Although you don’t have to see a dentist to use OTC whitening strips, doing so is a good idea, according to the ADA. This is especially important for patients with many fillings, crowns and extremely dark stains. A thorough oral examination, performed by a licensed dentist, is essential to determine if bleaching is an appropriate course of treatment. Some tooth discolorations may be the result of a disease or condition that requires dental treatment, and whitening your teeth without seeing a dentist first could mask the problem and delay diagnosis, the ADA says.
Your dentist is also able to educate you about how bleaching will work with existing restorations you have and to make sure you have realistic expectations. For example, bleaching won’t work on existing crowns, so you’d have to factor in the expense of replacing the crown. But if you’re getting your first crown, that might be the time to consider bleaching.
Custom Bleaching at Your Dentist’s Office
Custom bleaching trays made in the dentist’s office are the next step and are a good option for patients in their 40s and 50s who have a lot of internal staining from longtime use of tea, coffee and red wine, Sinclair says.

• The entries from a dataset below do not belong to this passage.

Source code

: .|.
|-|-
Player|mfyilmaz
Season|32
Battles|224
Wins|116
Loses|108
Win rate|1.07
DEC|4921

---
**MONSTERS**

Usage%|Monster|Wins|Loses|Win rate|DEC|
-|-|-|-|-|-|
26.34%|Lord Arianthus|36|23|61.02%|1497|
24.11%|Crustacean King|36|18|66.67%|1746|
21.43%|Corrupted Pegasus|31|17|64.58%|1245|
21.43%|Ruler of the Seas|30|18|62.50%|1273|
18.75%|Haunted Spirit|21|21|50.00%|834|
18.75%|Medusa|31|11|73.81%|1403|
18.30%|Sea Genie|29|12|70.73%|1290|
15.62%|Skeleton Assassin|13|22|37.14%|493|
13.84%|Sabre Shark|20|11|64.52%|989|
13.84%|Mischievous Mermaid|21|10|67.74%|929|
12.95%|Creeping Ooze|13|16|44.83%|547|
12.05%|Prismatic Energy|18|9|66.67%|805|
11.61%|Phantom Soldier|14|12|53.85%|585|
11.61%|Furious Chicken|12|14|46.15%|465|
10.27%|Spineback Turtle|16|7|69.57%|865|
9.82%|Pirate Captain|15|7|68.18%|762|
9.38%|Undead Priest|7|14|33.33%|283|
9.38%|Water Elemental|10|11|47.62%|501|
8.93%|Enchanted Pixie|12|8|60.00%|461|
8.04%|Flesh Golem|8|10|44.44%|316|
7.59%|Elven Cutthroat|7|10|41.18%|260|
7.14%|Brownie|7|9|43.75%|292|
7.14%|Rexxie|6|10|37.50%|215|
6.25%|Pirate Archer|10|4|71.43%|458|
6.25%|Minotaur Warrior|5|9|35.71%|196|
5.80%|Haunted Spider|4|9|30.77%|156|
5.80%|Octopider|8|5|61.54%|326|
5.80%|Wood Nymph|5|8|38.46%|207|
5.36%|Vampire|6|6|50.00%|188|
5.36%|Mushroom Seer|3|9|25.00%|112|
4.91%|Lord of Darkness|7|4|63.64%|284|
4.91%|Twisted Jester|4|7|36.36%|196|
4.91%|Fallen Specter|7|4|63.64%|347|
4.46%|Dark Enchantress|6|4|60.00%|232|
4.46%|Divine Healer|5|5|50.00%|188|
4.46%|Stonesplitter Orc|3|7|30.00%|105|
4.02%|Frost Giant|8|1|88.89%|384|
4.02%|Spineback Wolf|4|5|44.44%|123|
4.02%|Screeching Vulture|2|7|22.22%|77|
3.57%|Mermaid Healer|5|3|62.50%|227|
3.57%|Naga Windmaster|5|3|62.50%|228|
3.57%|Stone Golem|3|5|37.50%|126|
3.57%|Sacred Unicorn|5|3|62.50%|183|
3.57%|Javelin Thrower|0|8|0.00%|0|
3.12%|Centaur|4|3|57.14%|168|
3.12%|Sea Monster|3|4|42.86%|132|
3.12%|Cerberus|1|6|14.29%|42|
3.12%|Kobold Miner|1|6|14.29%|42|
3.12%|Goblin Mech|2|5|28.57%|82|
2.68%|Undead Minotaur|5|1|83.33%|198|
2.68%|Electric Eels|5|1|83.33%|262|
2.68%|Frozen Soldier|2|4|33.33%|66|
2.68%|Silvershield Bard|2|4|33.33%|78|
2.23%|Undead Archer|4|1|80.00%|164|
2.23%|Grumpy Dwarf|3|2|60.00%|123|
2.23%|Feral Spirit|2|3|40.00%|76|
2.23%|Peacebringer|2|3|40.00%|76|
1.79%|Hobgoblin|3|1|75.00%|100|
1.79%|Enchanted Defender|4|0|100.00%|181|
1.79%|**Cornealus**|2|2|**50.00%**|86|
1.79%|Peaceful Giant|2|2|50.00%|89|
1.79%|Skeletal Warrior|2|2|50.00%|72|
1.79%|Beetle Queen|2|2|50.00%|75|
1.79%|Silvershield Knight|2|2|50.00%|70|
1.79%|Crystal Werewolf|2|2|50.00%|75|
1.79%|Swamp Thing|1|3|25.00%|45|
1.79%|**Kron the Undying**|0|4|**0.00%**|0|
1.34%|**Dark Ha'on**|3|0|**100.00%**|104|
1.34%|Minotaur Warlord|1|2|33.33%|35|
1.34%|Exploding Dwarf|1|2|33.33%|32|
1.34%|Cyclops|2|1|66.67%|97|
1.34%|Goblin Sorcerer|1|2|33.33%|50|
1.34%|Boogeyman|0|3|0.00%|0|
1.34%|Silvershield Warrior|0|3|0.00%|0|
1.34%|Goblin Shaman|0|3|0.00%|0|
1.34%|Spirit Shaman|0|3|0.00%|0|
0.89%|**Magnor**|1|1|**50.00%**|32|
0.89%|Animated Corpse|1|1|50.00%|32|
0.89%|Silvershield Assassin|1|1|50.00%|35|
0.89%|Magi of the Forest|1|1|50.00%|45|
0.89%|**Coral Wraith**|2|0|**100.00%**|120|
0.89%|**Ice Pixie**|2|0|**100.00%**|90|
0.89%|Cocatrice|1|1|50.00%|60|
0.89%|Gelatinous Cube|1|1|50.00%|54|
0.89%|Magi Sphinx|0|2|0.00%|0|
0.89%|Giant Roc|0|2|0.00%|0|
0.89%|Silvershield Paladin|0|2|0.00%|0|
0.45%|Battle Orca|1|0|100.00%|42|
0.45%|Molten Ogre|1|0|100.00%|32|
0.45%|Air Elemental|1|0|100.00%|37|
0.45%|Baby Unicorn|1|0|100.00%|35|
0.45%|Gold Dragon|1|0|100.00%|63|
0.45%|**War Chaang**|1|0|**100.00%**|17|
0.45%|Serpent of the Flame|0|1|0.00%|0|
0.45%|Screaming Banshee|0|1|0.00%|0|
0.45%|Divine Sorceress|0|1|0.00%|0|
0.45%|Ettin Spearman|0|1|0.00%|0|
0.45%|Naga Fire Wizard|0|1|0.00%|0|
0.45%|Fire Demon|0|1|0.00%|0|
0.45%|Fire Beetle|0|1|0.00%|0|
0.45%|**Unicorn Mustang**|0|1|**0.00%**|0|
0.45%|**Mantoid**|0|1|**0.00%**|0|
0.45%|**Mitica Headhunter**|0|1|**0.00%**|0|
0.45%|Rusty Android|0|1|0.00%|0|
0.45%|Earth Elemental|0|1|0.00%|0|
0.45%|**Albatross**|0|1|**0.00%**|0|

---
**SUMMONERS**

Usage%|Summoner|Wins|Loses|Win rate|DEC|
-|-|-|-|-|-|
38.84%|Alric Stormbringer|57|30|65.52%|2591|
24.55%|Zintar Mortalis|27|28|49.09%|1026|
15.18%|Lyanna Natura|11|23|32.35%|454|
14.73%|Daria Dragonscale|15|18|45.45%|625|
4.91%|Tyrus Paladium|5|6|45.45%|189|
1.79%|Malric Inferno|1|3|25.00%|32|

The dentist will first clean your teeth, fill any cavities and address other problems.
Then the dentist takes impressions of your teeth and creates a special mold for the bleaching agent, Sinclair says. The bleaching agent (10 to 25 percent of hydrogen peroxide or carbamide peroxide) works by dehydrating the teeth and then pulling out internal stains. Users may sleep wearing the trays or wear them an hour or more during the day, he notes.
Users should avoid coffee, tea, red wine or smoking for 15 minutes after use because the newly dehydrated teeth would be especially susceptible to new stains, he says.

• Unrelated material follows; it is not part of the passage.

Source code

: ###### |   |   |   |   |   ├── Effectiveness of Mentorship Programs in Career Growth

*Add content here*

For in-office bleaching, the ADA recommends that dentists consider prescribing non-steroid anti-inflammatory medications (such as Advil) because patients’ teeth may be sensitive afterward.
In-Office Laser Bleaching
In a rush? Your best option may be in-office laser bleaching, Sinclair says. “This is if you want your teeth as white as you can get…tomorrow. A great example is someone who is getting married or has another event on Saturday and comes in on Thursday and wants her teeth whitened immediately.”

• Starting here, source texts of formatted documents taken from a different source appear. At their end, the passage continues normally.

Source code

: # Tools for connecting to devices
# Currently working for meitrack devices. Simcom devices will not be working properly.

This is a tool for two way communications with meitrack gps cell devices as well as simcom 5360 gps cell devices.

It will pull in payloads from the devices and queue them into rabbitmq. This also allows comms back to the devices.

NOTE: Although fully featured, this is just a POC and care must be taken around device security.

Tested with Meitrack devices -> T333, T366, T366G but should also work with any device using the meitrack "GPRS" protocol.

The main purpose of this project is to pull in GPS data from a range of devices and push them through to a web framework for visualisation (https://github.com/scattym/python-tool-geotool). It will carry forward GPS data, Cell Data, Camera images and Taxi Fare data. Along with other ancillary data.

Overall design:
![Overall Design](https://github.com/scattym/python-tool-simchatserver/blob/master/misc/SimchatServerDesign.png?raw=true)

The dentist will isolate and protect your gums and lips, apply light-activated gel and then activate the gel with a special laser, Sinclair says. You will also take home a set of custom trays for maintenance and touchups.
Crowns and Veneers
For some stains, the best options are veneers and crowns. People in their 50s and 60s whose teeth were stained by antibiotics such as tetracycline or by chemicals in water systems probably won’t see results from bleaching, Sinclair says. The main options for these patients are veneers, which are on the outside front of the tooth, or crowns that encapsulate the entire tooth. Veneers preserve more natural tooth structure than crowns, Sinclair says. Crowns may be called for if the patient has previous fillings or tooth decay.